BAMS Delivery

By John Liang / January 3, 2012 at 5:07 PM

Aurora Flight Sciences today announced it has delivered the first complete ship set of composite aerospace structures to Northrop Grumman for the Navy's Broad Area Maritime Surveillance Unmanned Aircraft System (BAMS UAS) program. According to an Aurora statement:

Aurora manufactures the aft fuselage, forward nacelle, mid nacelle, aft nacelle, and V-tail assemblies of the MQ-4C BAMS UAS aircraft at its composites manufacturing facility in Bridgeport, West Virginia. These structures are then shipped to Northrop Grumman's manufacturing facility in Palmdale, California for final assembly.

"The delivery of the first ship set of flight hardware is a major step in this important program," said John Langford, Aurora's President and CEO. "We are proud of the role that Aurora plays to deliver affordable, high-quality composite structures to Northrop Grumman for the Navy BAMS UAS program."

The MQ-4C BAMS UAS is the Navy version of the RQ-4 Global Hawk aircraft used by the U.S. Air Force to execute surveillance and reconnaissance tasks. The BAMS aircraft is expected to make its first flight in 2012. The MQ-4C is a long endurance UA that provides Intelligence, Surveillance, and Reconnaissance (ISR) information to the maritime forces. When it becomes operational, the BAMS UAS will provide military commanders with a persistent assessment of surface threats covering vast areas of open-ocean and littoral regions.

In October, Inside the Navy reported that the service's industrial base is largely stable, but in many cases the Navy relies on contractors that are the sole qualified source of a material or capability.

According to an annual Defense Department Industrial Capabilities Report submitted to Congress Oct. 3, BAMS was reviewed and found to have some concerns. Specifically, ITN reported:

The good news is that although current production requirements are for four units per year, "each contractor analyzed can support additional workloads at this time," the report says of the airframe contractors.

"Based on the DOD procurement budget for the next decade, the sub-tier industrial infrastructure supporting the UAS industrial base will most likely increase in size," the report says. "It consists of numerous subcontractors/vendors, employing the industrial capabilities to support all levels/tiers of DOD UAS programs."

However, the BAMS UAS industrial base is also considered to be at moderate risk because the components and systems are contracted to companies that are the sole source of that capability.

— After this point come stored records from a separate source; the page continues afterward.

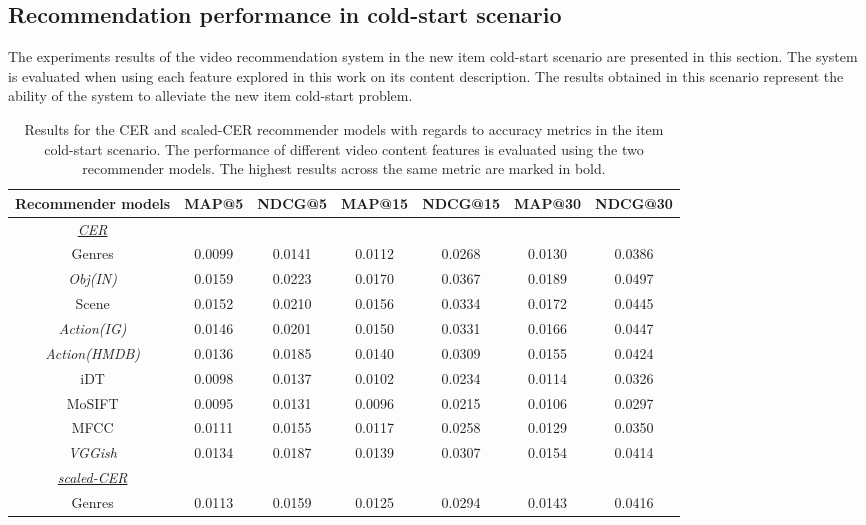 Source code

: \documentclass[review]{elsarticle}
\begin{document}
\subsection{Recommendation performance in cold-start scenario}\label{sec:recommendation_cold_start_scenario_experiment}
The experiments results of the video recommendation system in the new item cold-start scenario are presented in this section. The system is evaluated when using each feature explored in this work on its content description. The results obtained in this scenario represent the ability of the system to alleviate the new item cold-start problem. 



	\begin{table}[H]
\caption{Results for the CER and scaled-CER recommender models with regards to accuracy metrics in the item cold-start scenario. The performance of different video content features is evaluated using the two recommender models. The highest results across the same metric are marked in bold.}
  \label{tab:coldstart_map_ndcg}
  \centering
    \begin{adjustbox}{width=\columnwidth}
    \begin{tabular}{|c|c c c c c c|}
        \cline{1-7}
Recommender models		& MAP@5 	& NDCG@5 	& MAP@15 	& NDCG@15 	& MAP@30 	& NDCG@30 	\\
\midrule
\underline{\textit{CER}} & & & & & & \\
Genres 	&0.0099	&0.0141	&0.0112	&0.0268	&0.0130	&0.0386	\\ 
\textit{Obj(IN)}	&0.0159	&0.0223	&0.0170	&0.0367	&0.0189	&0.0497	\\
Scene 	&0.0152	&0.0210	&0.0156	&0.0334	&0.0172	&0.0445	\\ 
\textit{Action(IG)} 	&0.0146	&0.0201	&0.0150	&0.0331	&0.0166	&0.0447	\\ 
\textit{Action(HMDB)} 	&0.0136	&0.0185	&0.0140	&0.0309	&0.0155	&0.0424	\\ 
iDT 	&0.0098	&0.0137	&0.0102	&0.0234	&0.0114	&0.0326	\\ 
MoSIFT 	&0.0095	&0.0131	&0.0096	&0.0215	&0.0106	&0.0297	\\ 
MFCC 	&0.0111	&0.0155	&0.0117	&0.0258	&0.0129	&0.0350	\\ 
\textit{VGGish} 	&0.0134	&0.0187	&0.0139	&0.0307	&0.0154	&0.0414	\\ 
\midrule
\underline{\textit{scaled-CER}} & & & & & &\\
Genres 	&0.0113	&0.0159	&0.0125	&0.0294	&0.0143	&0.0416	\\ 

\end{tabular}
\end{adjustbox}
\end{table}
\end{document}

The report also notes there are 12 subcontractors that manufacture critical components that are sole sources, and it would take three to three-and-a-half years to develop a qualified alternate if anything were to happen to any of these companies.

Jamie Cosgrove, a spokeswoman for NAVAIR, told ITN in an email Oct. 7 that "BAMS UAS Program Office along with their industry partner Northrop Grumman Corporation (NGC) are collaborating to reduce long lead times for qualified sources while maintaining economic order quantity initiatives. Additional initiatives for the supply chain include: supplier optimal procurement timelines, supplier sub tier alternate procurement sources, and long term buying agreements."

The report's authors were also concerned that BAMS/Global Hawk integration could be affected as production ramps up, since work space is approaching full capacity. Cosgrove said current projected buys do not exceed Northrop Grumman's production capacity, so "at this time, there are no program plans to try and increase production capacity or changing the schedule."